La gifle de Pierre Foglia à Québec Solidaire

Comme vous, je suis un lecteur assidu de Pierre Foglia. Son ton, son style, son irrévérence, sa non-rectitude politique le rendent simplement indispensable dans le dialogue québécois.

Il est (était?) un fidèle compagnon de route de Québec solidaire. Depuis le début. Il a une affection forte pour Françoise et Amir. Indépendantiste de gauche, voilà où il loge.

Jusqu’à ce matin. Jusqu’à PKP.

Ce matin, dans sa chronique de La Presse, il remet les priorités dans l’ordre: indépendance d’abord, idéologie ensuite. Qu’Amir et Françoise se le tiennent pour dit.

Extraits:

l’indépendance était sinon morte, moribonde, quand l’autre dimanche arriva M. Péladeau.

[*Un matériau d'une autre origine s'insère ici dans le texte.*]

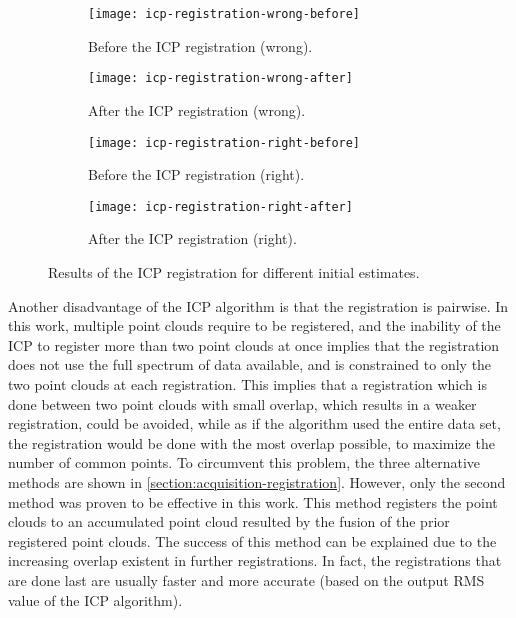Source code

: \begin{figure}[h]
    
    \centering
    \begin{subfigure}[t]{0.5\textwidth}
        \texttt{[image: icp-registration-wrong-before]}
        \caption{Before the ICP registration (wrong).}
        \label{figure:icp-registration-wrong-before}
    \end{subfigure}%
    \begin{subfigure}[t]{0.5\textwidth}
        \texttt{[image: icp-registration-wrong-after]}
        \caption{After the ICP registration (wrong).}
        \label{figure:icp-registration-wrong-after}
    \end{subfigure}

    \begin{subfigure}[t]{0.5\textwidth}
        \texttt{[image: icp-registration-right-before]}
        \caption{Before the ICP registration (right).}
        \label{figure:icp-registration-right-before}
    \end{subfigure}%
    \begin{subfigure}[t]{0.5\textwidth}
        \texttt{[image: icp-registration-right-after]}
        \caption{After the ICP registration (right).}
        \label{figure:icp-registration-right-after}
    \end{subfigure}

    \caption{Results of the ICP registration for different initial estimates.}
    \label{figure:icp-results}

\end{figure}

Another disadvantage of the ICP algorithm is that the registration is pairwise. In this work, multiple point clouds require to be registered, and the inability of the ICP to register more than two point clouds at once implies that the registration does not use the full spectrum of data available, and is constrained to only the two point clouds at each registration. This implies that a registration which is done between two point clouds with small overlap, which results in a weaker registration, could be avoided, while as if the algorithm used the entire data set, the registration would be done with the most overlap possible, to maximize the number of common points. To circumvent this problem, the three alternative methods are shown in \cref{section:acquisition-registration}. However, only the second method was proven to be effective in this work. This method registers the point clouds to an accumulated point cloud resulted by the fusion of the prior registered point clouds. The success of this method can be explained due to the increasing overlap existent in further registrations. In fact, the registrations that are done last are usually faster and more accurate (based on the output RMS value of the ICP algorithm).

M. Péladeau que je déteste de tout mon coeur de journaliste.
Mais mon coeur de souverainiste, lui?

Il n’a fait qu’un tour, mon coeur de souverainiste. Voilà celui qui peut vaincre ce qui reste de peur. Celui qui par ses premiers mots comme politicien – mon adhésion au PQ est une adhésion à mes valeurs les plus profondes, les plus intimes, c’est-à-dire faire du Québec un pays – venait d’associer indépendance à réussite.

Et vous voudriez me ramener à la question que me posait [le futur felquiste et marxiste] Charles Gagnon il y a 50 ans? Oui mais quelle indépendance?

M’en crisse. Fait assez longtemps qu’on désespère d’une dernière vraie tentative. Parce que ce sera la dernière, n’en doutez pas.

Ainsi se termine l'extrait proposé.